Cataplexy is any muscle weakness with a strong emotion. It can occur with laughter and anger, which are the most common. But it can also occur with frustration, sexual excitation, disgust, being surprised. I’ve read that if somebody meets up with an old friend and they’re surprised and emotional at the same time, that can cause it. For other people, listening to music that’s very moving to them can cause some cataplexy. Music can move them. Any strong emotion that causes the muscle weakness is cataplexy.
The presentation is different for everybody. When I talk to my patients, I’ll ask them about cataplexy starting from the head and working my way down. Some have a strong emotion and have their head drop; that’s pretty common. But you can have drooping eyelids, blurred vision, or weakness in the tongue muscles. Sometimes patients will stutter. Weakness in the jaw is especially common in pediatric cases of narcolepsy, where the jaw thrusts forward and the tongue may protrude a little. It almost looks like Down syndrome. Other presentations can be shoulder weakness, arm weakness, weakness of the hand, buckling of the knees, and ankles getting weak. It can be very subtle or more dramatic. It can almost look like a tic. I call it a reverse of a tic, because they get the muscle weakness and then it comes back, so there’s almost a jerky quality. With any kind of unusual muscle movement, you should start thinking cataplexy.

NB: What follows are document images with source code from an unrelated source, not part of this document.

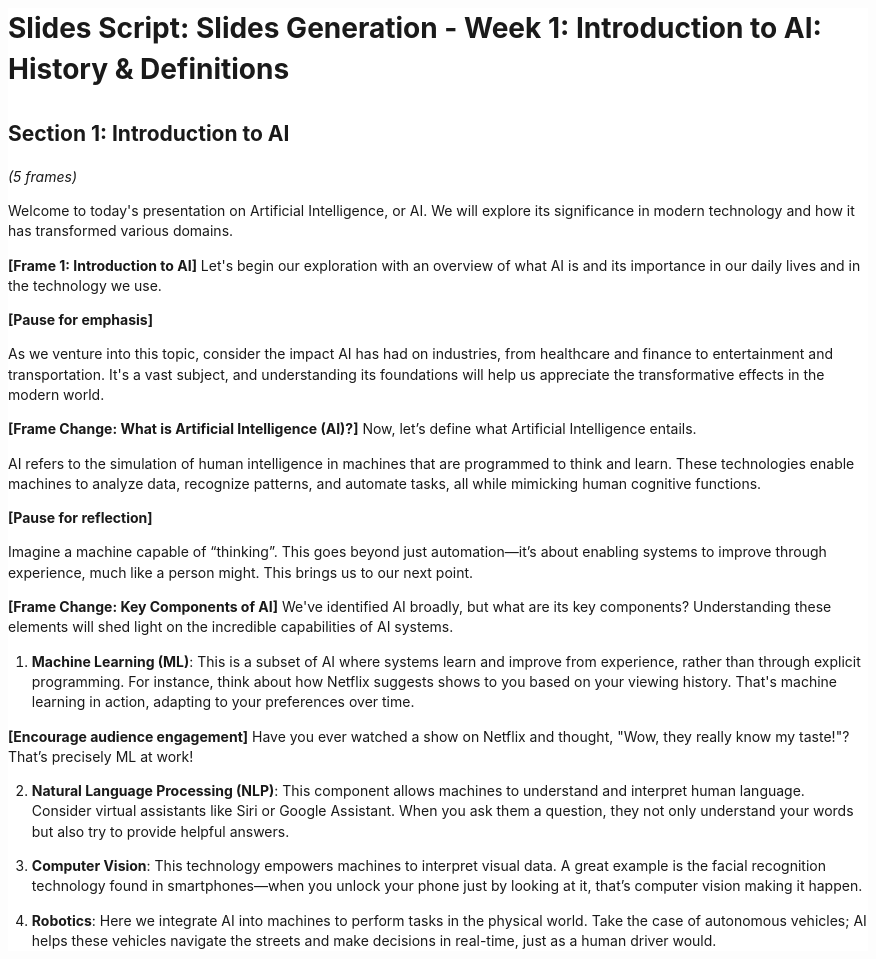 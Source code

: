 # Slides Script: Slides Generation - Week 1: Introduction to AI: History & Definitions

## Section 1: Introduction to AI
*(5 frames)*

Welcome to today's presentation on Artificial Intelligence, or AI. We will explore its significance in modern technology and how it has transformed various domains.

**[Frame 1: Introduction to AI]**
Let's begin our exploration with an overview of what AI is and its importance in our daily lives and in the technology we use. 

**[Pause for emphasis]**

As we venture into this topic, consider the impact AI has had on industries, from healthcare and finance to entertainment and transportation. It's a vast subject, and understanding its foundations will help us appreciate the transformative effects in the modern world.

**[Frame Change: What is Artificial Intelligence (AI)?]**
Now, let’s define what Artificial Intelligence entails. 

AI refers to the simulation of human intelligence in machines that are programmed to think and learn. These technologies enable machines to analyze data, recognize patterns, and automate tasks, all while mimicking human cognitive functions. 

**[Pause for reflection]**

Imagine a machine capable of “thinking”. This goes beyond just automation—it’s about enabling systems to improve through experience, much like a person might. This brings us to our next point.

**[Frame Change: Key Components of AI]**
We've identified AI broadly, but what are its key components? Understanding these elements will shed light on the incredible capabilities of AI systems.

1. **Machine Learning (ML)**: This is a subset of AI where systems learn and improve from experience, rather than through explicit programming. For instance, think about how Netflix suggests shows to you based on your viewing history. That's machine learning in action, adapting to your preferences over time.

**[Encourage audience engagement]** 
Have you ever watched a show on Netflix and thought, "Wow, they really know my taste!"? That’s precisely ML at work!

2. **Natural Language Processing (NLP)**: This component allows machines to understand and interpret human language. Consider virtual assistants like Siri or Google Assistant. When you ask them a question, they not only understand your words but also try to provide helpful answers. 

3. **Computer Vision**: This technology empowers machines to interpret visual data. A great example is the facial recognition technology found in smartphones—when you unlock your phone just by looking at it, that’s computer vision making it happen.

4. **Robotics**: Here we integrate AI into machines to perform tasks in the physical world. Take the case of autonomous vehicles; AI helps these vehicles navigate the streets and make decisions in real-time, just as a human driver would.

Haramandeep Singh, MD: I appreciate that detailed response. I concur 100%. I’ve seen it all through the years. I had a patient the other day who told me that she was diagnosed with depression, but she told me that when she felt sad, she would have weakness in her trunk muscles of her abdomen and she’d keel over. You can see it in any manner. That’s where your radars have to be up. This is associated with any emotion that can cause weakness in any part of your body.
Debra Stultz, MD: If you’re very suspicious of it and you’re working on this diagnosis with the patient and they talk to their family, the family members can actually video with their phone. I’ve had patients bring it in, and I say, “Looks like that to me.” We’re really lucky with the electronics we have available that might be able to even see it, because it’s not often seen in your office.
Haramandeep Singh, MD: We’re lucky with today’s technology to be able to catch those things. It’s rare that you’re going to catch it in your office. It’s really important to get that history and document, with a detailed idea of what your patients are going through on a day-to-day basis in whatever aspect of their life that they’re focused on, whether it’s work or they have an incident of cataplexy at home. I appreciate your comments on that.
Transcript edited for clarity.
Dr Stultz has disclosed that she serves as a consultant on the advisory board for Harmony Biosciences and that she receives support in her role with the speaker’s bureau for Harmony Biosciences and Jazz Pharmaceuticals.
Dr Singh has disclosed that he serves as a consultant and receives support in his role with the speaker's bureau for Jazz Pharmaceuticals and Harmony Biosciences.